> [PROBLEM STATEMENT]: When you reach the line containing "the **Register** method:</span></span>" in the records below, start copying exactly, and stop once you have copied the line containing "navigation properties explicitly.</span></span>".

[GIVEN RECORDS Boundary: Start]

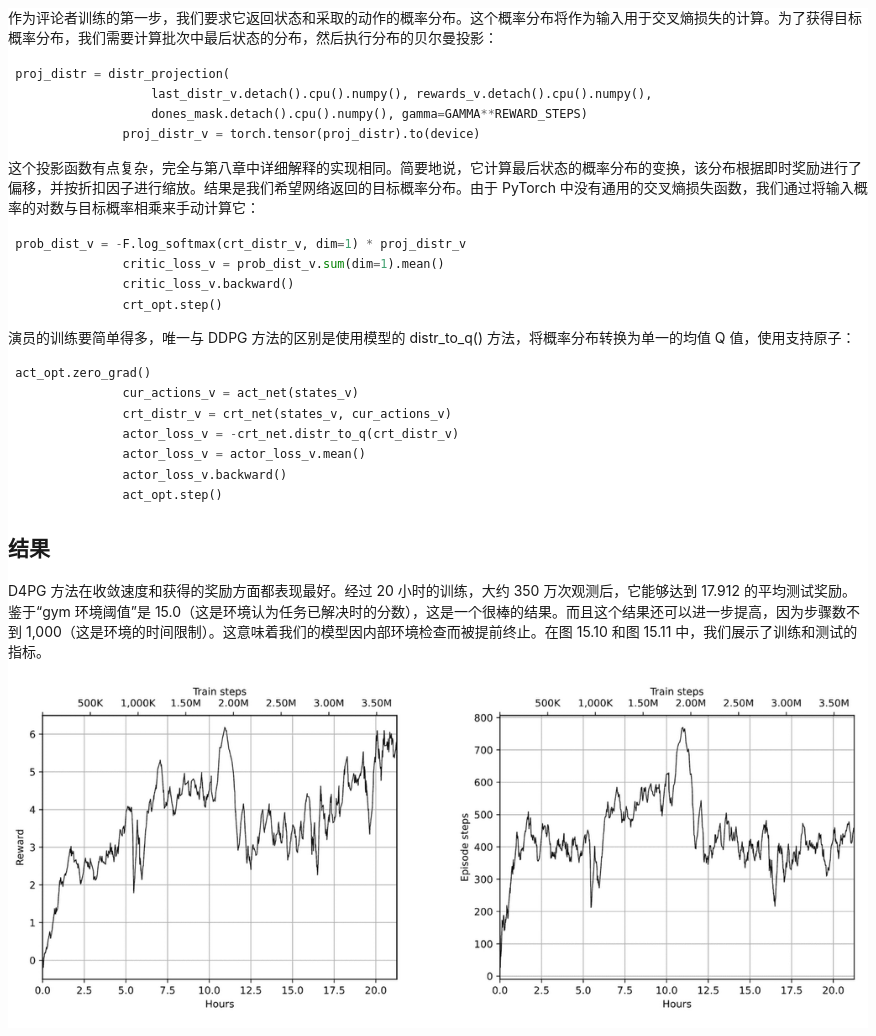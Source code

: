 作为评论者训练的第一步，我们要求它返回状态和采取的动作的概率分布。这个概率分布将作为输入用于交叉熵损失的计算。为了获得目标概率分布，我们需要计算批次中最后状态的分布，然后执行分布的贝尔曼投影：

```py
 proj_distr = distr_projection( 
                    last_distr_v.detach().cpu().numpy(), rewards_v.detach().cpu().numpy(), 
                    dones_mask.detach().cpu().numpy(), gamma=GAMMA**REWARD_STEPS) 
                proj_distr_v = torch.tensor(proj_distr).to(device)
```

这个投影函数有点复杂，完全与第八章中详细解释的实现相同。简要地说，它计算最后状态的概率分布的变换，该分布根据即时奖励进行了偏移，并按折扣因子进行缩放。结果是我们希望网络返回的目标概率分布。由于 PyTorch 中没有通用的交叉熵损失函数，我们通过将输入概率的对数与目标概率相乘来手动计算它：

```py
 prob_dist_v = -F.log_softmax(crt_distr_v, dim=1) * proj_distr_v 
                critic_loss_v = prob_dist_v.sum(dim=1).mean() 
                critic_loss_v.backward() 
                crt_opt.step()
```

演员的训练要简单得多，唯一与 DDPG 方法的区别是使用模型的 distr_to_q() 方法，将概率分布转换为单一的均值 Q 值，使用支持原子：

```py
 act_opt.zero_grad() 
                cur_actions_v = act_net(states_v) 
                crt_distr_v = crt_net(states_v, cur_actions_v) 
                actor_loss_v = -crt_net.distr_to_q(crt_distr_v) 
                actor_loss_v = actor_loss_v.mean() 
                actor_loss_v.backward() 
                act_opt.step()
```

## 结果

D4PG 方法在收敛速度和获得的奖励方面都表现最好。经过 20 小时的训练，大约 350 万次观测后，它能够达到 17.912 的平均测试奖励。鉴于“gym 环境阈值”是 15.0（这是环境认为任务已解决时的分数），这是一个很棒的结果。而且这个结果还可以进一步提高，因为步骤数不到 1,000（这是环境的时间限制）。这意味着我们的模型因内部环境检查而被提前终止。在图 15.10 和图 15.11 中，我们展示了训练和测试的指标。

![PIC](img/B22150_15_10.png)
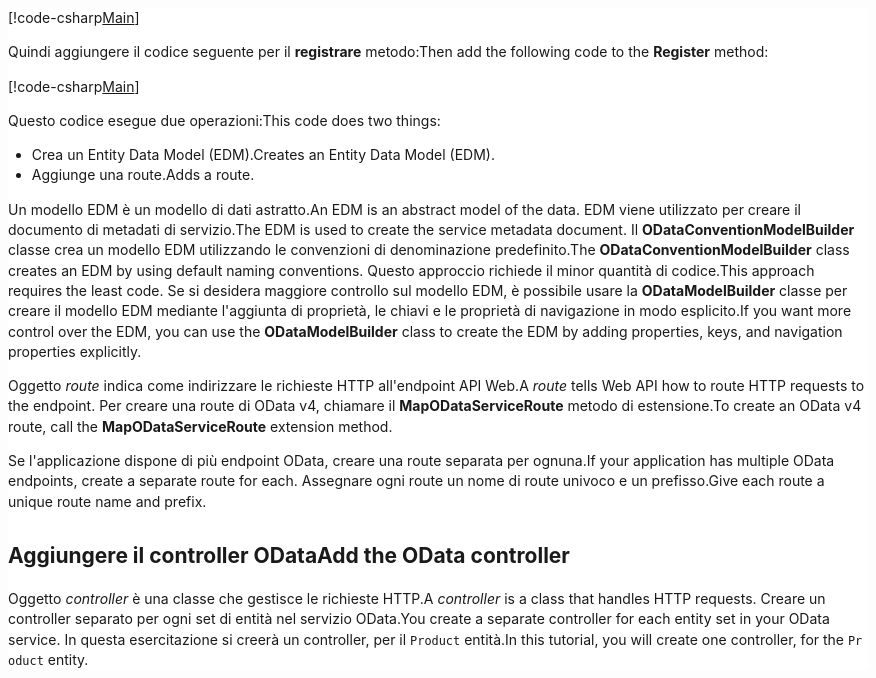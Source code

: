 [!code-csharp[Main](create-an-odata-v4-endpoint/samples/sample6.cs)]

<span data-ttu-id="20a6e-156">Quindi aggiungere il codice seguente per il **registrare** metodo:</span><span class="sxs-lookup"><span data-stu-id="20a6e-156">Then add the following code to the **Register** method:</span></span>

[!code-csharp[Main](create-an-odata-v4-endpoint/samples/sample7.cs)]

<span data-ttu-id="20a6e-157">Questo codice esegue due operazioni:</span><span class="sxs-lookup"><span data-stu-id="20a6e-157">This code does two things:</span></span>

- <span data-ttu-id="20a6e-158">Crea un Entity Data Model (EDM).</span><span class="sxs-lookup"><span data-stu-id="20a6e-158">Creates an Entity Data Model (EDM).</span></span>
- <span data-ttu-id="20a6e-159">Aggiunge una route.</span><span class="sxs-lookup"><span data-stu-id="20a6e-159">Adds a route.</span></span>

<span data-ttu-id="20a6e-160">Un modello EDM è un modello di dati astratto.</span><span class="sxs-lookup"><span data-stu-id="20a6e-160">An EDM is an abstract model of the data.</span></span> <span data-ttu-id="20a6e-161">EDM viene utilizzato per creare il documento di metadati di servizio.</span><span class="sxs-lookup"><span data-stu-id="20a6e-161">The EDM is used to create the service metadata document.</span></span> <span data-ttu-id="20a6e-162">Il **ODataConventionModelBuilder** classe crea un modello EDM utilizzando le convenzioni di denominazione predefinito.</span><span class="sxs-lookup"><span data-stu-id="20a6e-162">The **ODataConventionModelBuilder** class creates an EDM by using default naming conventions.</span></span> <span data-ttu-id="20a6e-163">Questo approccio richiede il minor quantità di codice.</span><span class="sxs-lookup"><span data-stu-id="20a6e-163">This approach requires the least code.</span></span> <span data-ttu-id="20a6e-164">Se si desidera maggiore controllo sul modello EDM, è possibile usare la **ODataModelBuilder** classe per creare il modello EDM mediante l'aggiunta di proprietà, le chiavi e le proprietà di navigazione in modo esplicito.</span><span class="sxs-lookup"><span data-stu-id="20a6e-164">If you want more control over the EDM, you can use the **ODataModelBuilder** class to create the EDM by adding properties, keys, and navigation properties explicitly.</span></span>

<span data-ttu-id="20a6e-165">Oggetto *route* indica come indirizzare le richieste HTTP all'endpoint API Web.</span><span class="sxs-lookup"><span data-stu-id="20a6e-165">A *route* tells Web API how to route HTTP requests to the endpoint.</span></span> <span data-ttu-id="20a6e-166">Per creare una route di OData v4, chiamare il **MapODataServiceRoute** metodo di estensione.</span><span class="sxs-lookup"><span data-stu-id="20a6e-166">To create an OData v4 route, call the **MapODataServiceRoute** extension method.</span></span>

<span data-ttu-id="20a6e-167">Se l'applicazione dispone di più endpoint OData, creare una route separata per ognuna.</span><span class="sxs-lookup"><span data-stu-id="20a6e-167">If your application has multiple OData endpoints, create a separate route for each.</span></span> <span data-ttu-id="20a6e-168">Assegnare ogni route un nome di route univoco e un prefisso.</span><span class="sxs-lookup"><span data-stu-id="20a6e-168">Give each route a unique route name and prefix.</span></span>

## <a name="add-the-odata-controller"></a><span data-ttu-id="20a6e-169">Aggiungere il controller OData</span><span class="sxs-lookup"><span data-stu-id="20a6e-169">Add the OData controller</span></span>

<span data-ttu-id="20a6e-170">Oggetto *controller* è una classe che gestisce le richieste HTTP.</span><span class="sxs-lookup"><span data-stu-id="20a6e-170">A *controller* is a class that handles HTTP requests.</span></span> <span data-ttu-id="20a6e-171">Creare un controller separato per ogni set di entità nel servizio OData.</span><span class="sxs-lookup"><span data-stu-id="20a6e-171">You create a separate controller for each entity set in your OData service.</span></span> <span data-ttu-id="20a6e-172">In questa esercitazione si creerà un controller, per il `Product` entità.</span><span class="sxs-lookup"><span data-stu-id="20a6e-172">In this tutorial, you will create one controller, for the `Product` entity.</span></span>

[GIVEN RECORDS Boundary: End]

> [EXERCISE RESULT]:
<span data-ttu-id="20a6e-156">Quindi aggiungere il codice seguente per il **registrare** metodo:</span><span class="sxs-lookup"><span data-stu-id="20a6e-156">Then add the following code to the **Register** method:</span></span>

[!code-csharp[Main](create-an-odata-v4-endpoint/samples/sample7.cs)]

<span data-ttu-id="20a6e-157">Questo codice esegue due operazioni:</span><span class="sxs-lookup"><span data-stu-id="20a6e-157">This code does two things:</span></span>

- <span data-ttu-id="20a6e-158">Crea un Entity Data Model (EDM).</span><span class="sxs-lookup"><span data-stu-id="20a6e-158">Creates an Entity Data Model (EDM).</span></span>
- <span data-ttu-id="20a6e-159">Aggiunge una route.</span><span class="sxs-lookup"><span data-stu-id="20a6e-159">Adds a route.</span></span>

<span data-ttu-id="20a6e-160">Un modello EDM è un modello di dati astratto.</span><span class="sxs-lookup"><span data-stu-id="20a6e-160">An EDM is an abstract model of the data.</span></span> <span data-ttu-id="20a6e-161">EDM viene utilizzato per creare il documento di metadati di servizio.</span><span class="sxs-lookup"><span data-stu-id="20a6e-161">The EDM is used to create the service metadata document.</span></span> <span data-ttu-id="20a6e-162">Il **ODataConventionModelBuilder** classe crea un modello EDM utilizzando le convenzioni di denominazione predefinito.</span><span class="sxs-lookup"><span data-stu-id="20a6e-162">The **ODataConventionModelBuilder** class creates an EDM by using default naming conventions.</span></span> <span data-ttu-id="20a6e-163">Questo approccio richiede il minor quantità di codice.</span><span class="sxs-lookup"><span data-stu-id="20a6e-163">This approach requires the least code.</span></span> <span data-ttu-id="20a6e-164">Se si desidera maggiore controllo sul modello EDM, è possibile usare la **ODataModelBuilder** classe per creare il modello EDM mediante l'aggiunta di proprietà, le chiavi e le proprietà di navigazione in modo esplicito.</span><span class="sxs-lookup"><span data-stu-id="20a6e-164">If you want more control over the EDM, you can use the **ODataModelBuilder** class to create the EDM by adding properties, keys, and navigation properties explicitly.</span></span>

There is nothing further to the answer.